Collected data

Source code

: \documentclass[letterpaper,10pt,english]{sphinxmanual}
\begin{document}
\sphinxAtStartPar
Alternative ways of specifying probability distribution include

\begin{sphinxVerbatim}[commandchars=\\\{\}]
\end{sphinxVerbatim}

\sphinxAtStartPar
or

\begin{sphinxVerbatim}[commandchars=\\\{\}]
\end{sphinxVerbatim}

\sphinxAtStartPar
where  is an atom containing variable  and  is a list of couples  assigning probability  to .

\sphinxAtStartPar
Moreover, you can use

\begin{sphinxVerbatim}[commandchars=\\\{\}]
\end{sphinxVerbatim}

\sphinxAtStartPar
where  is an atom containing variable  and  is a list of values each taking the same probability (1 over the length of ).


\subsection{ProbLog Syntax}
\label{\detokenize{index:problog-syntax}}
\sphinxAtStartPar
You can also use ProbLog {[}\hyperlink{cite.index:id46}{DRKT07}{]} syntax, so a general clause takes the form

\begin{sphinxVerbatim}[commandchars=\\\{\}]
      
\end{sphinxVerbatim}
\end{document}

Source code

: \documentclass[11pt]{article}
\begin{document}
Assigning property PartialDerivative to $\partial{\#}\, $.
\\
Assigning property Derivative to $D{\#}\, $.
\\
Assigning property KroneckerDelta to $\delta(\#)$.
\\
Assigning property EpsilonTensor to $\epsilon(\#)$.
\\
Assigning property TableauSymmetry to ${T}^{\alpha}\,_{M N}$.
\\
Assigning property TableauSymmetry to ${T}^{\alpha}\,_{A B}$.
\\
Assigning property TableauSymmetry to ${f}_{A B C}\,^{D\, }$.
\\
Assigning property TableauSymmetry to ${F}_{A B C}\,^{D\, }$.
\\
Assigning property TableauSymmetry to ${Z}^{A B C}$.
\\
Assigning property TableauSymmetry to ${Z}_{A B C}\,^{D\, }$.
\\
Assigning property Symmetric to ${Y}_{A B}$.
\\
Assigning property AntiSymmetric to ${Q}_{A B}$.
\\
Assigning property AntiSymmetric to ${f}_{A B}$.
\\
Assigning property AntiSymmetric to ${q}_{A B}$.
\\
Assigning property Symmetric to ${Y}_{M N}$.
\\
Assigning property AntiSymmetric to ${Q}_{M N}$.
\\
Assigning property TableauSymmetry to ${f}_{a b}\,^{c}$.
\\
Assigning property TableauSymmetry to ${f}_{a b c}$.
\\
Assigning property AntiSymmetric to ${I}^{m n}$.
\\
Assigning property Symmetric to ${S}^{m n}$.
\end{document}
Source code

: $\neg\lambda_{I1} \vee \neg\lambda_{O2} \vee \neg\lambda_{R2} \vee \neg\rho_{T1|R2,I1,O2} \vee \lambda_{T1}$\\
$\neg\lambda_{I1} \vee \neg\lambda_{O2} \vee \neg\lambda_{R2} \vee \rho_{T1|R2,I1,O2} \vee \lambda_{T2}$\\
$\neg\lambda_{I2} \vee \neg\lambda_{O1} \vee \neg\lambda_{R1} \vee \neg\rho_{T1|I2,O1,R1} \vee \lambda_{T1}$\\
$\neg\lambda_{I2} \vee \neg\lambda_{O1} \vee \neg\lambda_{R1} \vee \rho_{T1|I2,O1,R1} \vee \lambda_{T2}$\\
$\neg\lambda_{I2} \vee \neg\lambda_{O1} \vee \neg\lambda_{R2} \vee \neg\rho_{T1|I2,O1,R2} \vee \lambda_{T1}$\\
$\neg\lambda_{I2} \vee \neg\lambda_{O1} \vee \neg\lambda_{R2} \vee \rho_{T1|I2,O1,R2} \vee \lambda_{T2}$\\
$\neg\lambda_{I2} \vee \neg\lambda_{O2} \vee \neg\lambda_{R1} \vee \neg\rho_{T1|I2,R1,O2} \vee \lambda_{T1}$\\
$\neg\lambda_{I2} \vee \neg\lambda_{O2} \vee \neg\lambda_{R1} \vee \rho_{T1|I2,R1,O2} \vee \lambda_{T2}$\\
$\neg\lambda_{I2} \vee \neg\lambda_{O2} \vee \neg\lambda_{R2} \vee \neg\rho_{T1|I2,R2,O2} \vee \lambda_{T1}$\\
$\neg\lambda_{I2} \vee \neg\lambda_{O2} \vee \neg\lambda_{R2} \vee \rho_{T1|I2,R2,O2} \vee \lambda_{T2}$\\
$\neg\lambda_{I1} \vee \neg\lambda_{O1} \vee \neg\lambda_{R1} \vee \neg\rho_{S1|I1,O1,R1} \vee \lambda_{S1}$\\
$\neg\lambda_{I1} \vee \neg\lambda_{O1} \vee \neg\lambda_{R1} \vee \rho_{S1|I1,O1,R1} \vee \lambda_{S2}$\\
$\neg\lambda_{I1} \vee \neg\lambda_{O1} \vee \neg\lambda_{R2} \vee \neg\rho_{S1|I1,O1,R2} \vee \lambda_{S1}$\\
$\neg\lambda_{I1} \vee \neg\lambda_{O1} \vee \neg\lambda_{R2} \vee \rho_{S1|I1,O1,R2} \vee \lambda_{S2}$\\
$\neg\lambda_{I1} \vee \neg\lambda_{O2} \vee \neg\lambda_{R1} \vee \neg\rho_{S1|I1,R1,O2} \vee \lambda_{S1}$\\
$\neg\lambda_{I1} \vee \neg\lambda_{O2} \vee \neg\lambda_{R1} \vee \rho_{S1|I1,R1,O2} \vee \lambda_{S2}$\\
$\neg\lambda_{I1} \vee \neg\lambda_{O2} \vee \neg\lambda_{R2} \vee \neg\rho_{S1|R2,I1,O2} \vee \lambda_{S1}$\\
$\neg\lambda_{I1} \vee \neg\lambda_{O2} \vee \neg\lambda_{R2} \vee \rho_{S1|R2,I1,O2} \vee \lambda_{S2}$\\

--

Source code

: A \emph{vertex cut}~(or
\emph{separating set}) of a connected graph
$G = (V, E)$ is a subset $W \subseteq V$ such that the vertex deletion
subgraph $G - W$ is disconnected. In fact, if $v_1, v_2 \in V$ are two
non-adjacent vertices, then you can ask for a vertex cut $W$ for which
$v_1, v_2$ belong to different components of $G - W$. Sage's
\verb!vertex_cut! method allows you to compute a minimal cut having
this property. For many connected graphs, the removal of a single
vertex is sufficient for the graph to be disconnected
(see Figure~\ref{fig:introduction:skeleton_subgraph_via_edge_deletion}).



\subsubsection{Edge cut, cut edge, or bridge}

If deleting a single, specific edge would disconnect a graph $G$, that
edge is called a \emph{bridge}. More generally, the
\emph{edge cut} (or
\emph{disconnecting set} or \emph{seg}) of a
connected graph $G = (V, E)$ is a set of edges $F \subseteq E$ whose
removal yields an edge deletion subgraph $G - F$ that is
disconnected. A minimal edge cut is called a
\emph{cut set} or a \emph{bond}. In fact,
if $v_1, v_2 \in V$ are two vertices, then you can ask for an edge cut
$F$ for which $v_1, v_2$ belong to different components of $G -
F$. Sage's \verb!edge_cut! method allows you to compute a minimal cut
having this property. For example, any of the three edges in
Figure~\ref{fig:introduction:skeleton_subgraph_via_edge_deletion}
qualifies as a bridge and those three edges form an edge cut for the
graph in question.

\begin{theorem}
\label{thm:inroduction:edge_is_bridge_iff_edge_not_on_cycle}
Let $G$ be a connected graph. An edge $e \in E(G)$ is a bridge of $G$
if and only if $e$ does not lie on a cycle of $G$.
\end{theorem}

ASSIGNMENT: Will you return exactly the lines above from the one with "the vertex deletion" down to the one with "- W$. Sage's", counting both as part of the range?

TASK ANSWER:
$G = (V, E)$ is a subset $W \subseteq V$ such that the vertex deletion
subgraph $G - W$ is disconnected. In fact, if $v_1, v_2 \in V$ are two
non-adjacent vertices, then you can ask for a vertex cut $W$ for which
$v_1, v_2$ belong to different components of $G - W$. Sage's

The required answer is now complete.